Quien utiliza esta fórmula tan trillada y desconsiderada sufre un automático descenso social, una incineración instantánea, una condena silenciosa, que a veces no es impuesta por la familia del difunto (porque hay muchas familias dolientes que no se enteran del matiz) sino por la gran comunidad de lectores, que generalmente no deja pasar una.
No hay dudas de que la muerte provoca un «momento difícil», pero hay que ser honestos y admitir que no en todos los casos sucede así. Lo que esperan los deudos es empatía, proximidad, acompañamiento en los sentimientos de dolor, de pena y de congoja (pues eso es lo que en el fondo reconforta) y no que alguien nos esté recordando públicamente la intrínseca dificultad del momento.
El dolor que provoca la muerte de un ser querido es único, y los momentos difíciles de la vida son variados. Si todos ellos merecieran un aviso en los diarios, las últimas hojas no darían abasto para albergar avisos de conmiseración y de acompañamiento en el «momento díficil» de una ejecución hipotecaria con lanzamiento, de la detención de un hijo por consumo de paco, de la pérdida de una cosecha por helada o granizo, del vencimiento de unos pagarés, del extravío de una prótesis, del choque de la camioneta o del aplazo en un examen.
Además, el momento difícil provocado por una defunción puede ser muy difícil para algunos (una viuda o un viudo que se quedan repentinamente solos con hijos pequeños y sin sustento económico) y bastante sencillo para otros. Especialmente, para aquellos poderosos que pueden capear mejor el temporal, o para los deudos de una persona que ha fallecido a una edad muy avanzada y cuyo deceso estaba ya de algún modo previsto y suficientemente organizado. El dolor es igual en todos los casos (porque para eso somos humanos). La dificultad, evidentemente no.

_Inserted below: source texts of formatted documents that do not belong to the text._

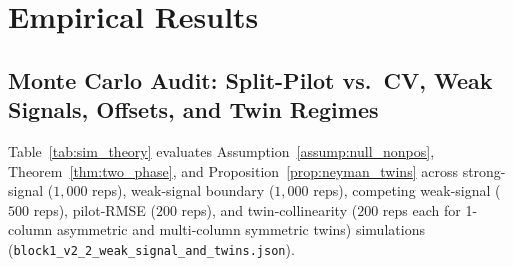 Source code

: \documentclass[11pt]{article}
\theoremstyle{remark}
\begin{document}
\section{Empirical Results}
\label{sec:results}

\subsection{Monte Carlo Audit: Split-Pilot vs.\ CV, Weak Signals, Offsets, and Twin Regimes}
\label{sec:res_sim}

Table~\ref{tab:sim_theory} evaluates Assumption~\ref{assump:null_nonpos}, Theorem~\ref{thm:two_phase}, and Proposition~\ref{prop:neyman_twins} across strong-signal ($1{,}000$ reps), weak-signal boundary ($1{,}000$ reps), competing weak-signal ($500$ reps), pilot-RMSE ($200$ reps), and twin-collinearity ($200$ reps each for 1-column asymmetric and multi-column symmetric twins) simulations (\texttt{block1\_v2\_2\_weak\_signal\_and\_twins.json}).
\end{document}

Por eso, si no queremos caer en la vulgaridad y ser colocados por nuestros congéneres en el peldaño más bajo de la escala sociocultural, convendrá que erradiquemos de nuestras esquelas fúnebres, de una vez y para siempre, los acompañamientos por «momento difícil».
Y si queremos quedar como unos príncipes -y no menos que eso- bastará con fijarse, antes de mandar a publicar una esquela, en el brillante y pulido estilo fúnebre de algunos comprovincianos nuestros, que han hecho de este género casi un arte y un ejercicio tan reconfortante para los dolientes, que, por su eficacia, haría empalidecer a muchos psicólogos especialistas. Nos referimos, por ejemplo, al estilo de la señora Pipa Austerlitz de Uriburu, que si existiera un Premio Pulitzer a las esquelas funerarias, se lo llevaría ella seguramente.